Drøscher Nielsen sought the advice of Dr Willie Smits of the Borneo Orangutan Survival (BOS) Foundation about the possibility of creating a new project in Central Kalimantan to deal with the swelling numbers of orphaned orangutans. Smits agreed to help, and with the financial backing of the Gibbon Foundation and BOS Indonesia, Lone founded the Nyaru Menteng Orangutan Reintroduction Project in 1998. She was able to build the facility under an agreement with the Indonesian Ministry of Forestry, and Nyaru Menteng officially opened its doors to the first dozen orangutans in 1999.

The sanctuary was designed to hold up to 100 orphaned orangutans while they go through rehabilitation. In addition to quarantine cages, medical clinic, and nursery, the sanctuary had a large area of forest in which orangutans could learn the skills needed to live in the wild. Nyaru Menteng quickly became the largest primate rescue project in the world, with over 600 orphaned and displaced orangutans in its care in 2009 and a staff of 200.

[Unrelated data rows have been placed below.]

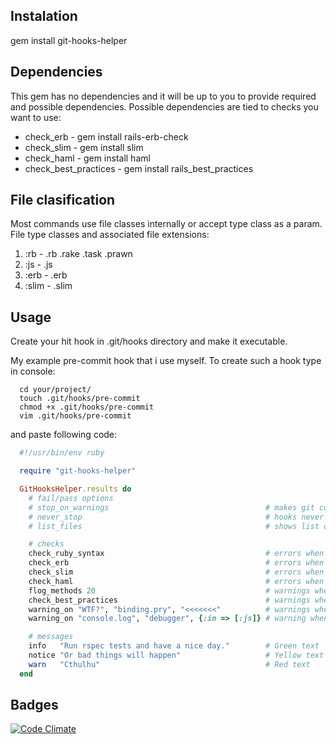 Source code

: Instalation
-----------
  gem install git-hooks-helper

Dependencies
------------
This gem has no dependencies and it will be up to you to provide required and possible dependencies.
Possible dependencies are tied to checks you want to use:
 * check_erb - gem install rails-erb-check
 * check_slim - gem install slim
 * check_haml - gem install haml
 * check_best_practices - gem install rails_best_practices

File clasification
------------------

Most commands use file classes internally or accept type class as a param.
File type classes and associated file extensions:

1. :rb   - .rb .rake .task .prawn
2. :js   - .js
3. :erb  - .erb
3. :slim - .slim

Usage
-----
Create your hit hook in .git/hooks directory and make it executable.

My example pre-commit hook that i use myself.
To create such a hook type in console:
```
  cd your/project/
  touch .git/hooks/pre-commit
  chmod +x .git/hooks/pre-commit
  vim .git/hooks/pre-commit
```
and paste following code:


```ruby
  #!/usr/bin/env ruby

  require "git-hooks-helper"

  GitHooksHelper.results do
    # fail/pass options
    # stop_on_warnings                                   # makes git commit fail if any warnings are found
    # never_stop                                         # hooks never fails commits
    # list_files                                         # shows list of all changed files

    # checks
    check_ruby_syntax                                    # errors when ruby syntax is invalid
    check_erb                                            # errors when ERB syntax is invalid
    check_slim                                           # errors when SLIM syntax is invalid
    check_haml                                           # errors when HAML syntax is invalid
    flog_methods 20                                      # warnings when FLOG reports more than 20 on method
    check_best_practices                                 # warnings when ruby best practices are violated
    warning_on "WTF?", "binding.pry", "<<<<<<<"          # warnings when any of these texts are present in any commited files
    warning_on "console.log", "debugger", {:in => [:js]} # warning when any of these texts are present in JS files

    # messages
    info   "Run rspec tests and have a nice day."        # Green text
    notice "Or bad things will happen"                   # Yellow text
    warn   "Cthulhu"                                     # Red text
  end
```

Badges
------
[![Code Climate](https://codeclimate.com/github/MartynasM/git-hooks-helper.png)](https://codeclimate.com/github/MartynasM/git-hooks-helper)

Many of these orangutans are only weeks old when they arrive, and all of them are psychologically traumatized. The sanctuary not only saves the mostly orphaned baby orangutans from the local farmers and illegal pet-traders, but has developed a process for their gradual re-introduction to the remaining Borneo rainforest.

Babies and young orangutans brought to the centre are cared for 24 hours a day by a team of "babysitters". As they grow and learn they are then taken to "forest school" where they learn, still with staff present, to climb trees and survive in the forest. At the age of about eight years, they are relocated in groups of around 25 to a neighbouring island for the first stage in their release.

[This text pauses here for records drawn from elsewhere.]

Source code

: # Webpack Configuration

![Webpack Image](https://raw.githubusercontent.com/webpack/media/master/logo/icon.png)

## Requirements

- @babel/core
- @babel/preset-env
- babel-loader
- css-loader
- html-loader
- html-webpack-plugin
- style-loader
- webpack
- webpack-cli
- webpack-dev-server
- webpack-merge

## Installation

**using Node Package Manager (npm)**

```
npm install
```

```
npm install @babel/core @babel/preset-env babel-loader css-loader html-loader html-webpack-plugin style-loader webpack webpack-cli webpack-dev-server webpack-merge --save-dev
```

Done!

Drøscher Nielsen lived near the Nyaru Menteng Rescue Center, Kalimantan, Borneo, managing a specialized clinic of veterinarians and paramedics as well as a workforce of local Indonesians who work as babysitters caring for the orphaned orangutans in the center. In 2010 she was forced to leave Borneo and returned to Europe due to a life-threatening illness. She worked as a Senior Expert Advisor at the international organisation Save the Orangutan from her base in Wales. In July 2018, Drøscher Nielsen released a statement in response to comments made about her conduct by her former employer, Save the Orangutan, explaining her move to the Orangutan Land Trust.

==Television and film==
Nyaru Menteng has been featured on Animal Planet's award-winning series Orangutan Island, the BBC's Orangutan diary, Saving Planet Earth and Growing Up... Orangutan (BBC/Discovery Channel). Drøscher Nielsen starred in the 2008 Australian documentary-drama, The Burning Season.

==Writing==
In 2006 Drøscher Nielsen published From Forest Kindergarten to Freedom with Pia Lykke Bertelsen in English, German and Danish. The book is a photographic story that follows two baby orangutans, Emma and Emil, growing up in the rehabilitation centre and eventually being released into the wild, with photos by Humphrey Watchman, Steve Leonard, Sam Gracey, Lone Drøscher Nielsen and Danielle Brandt.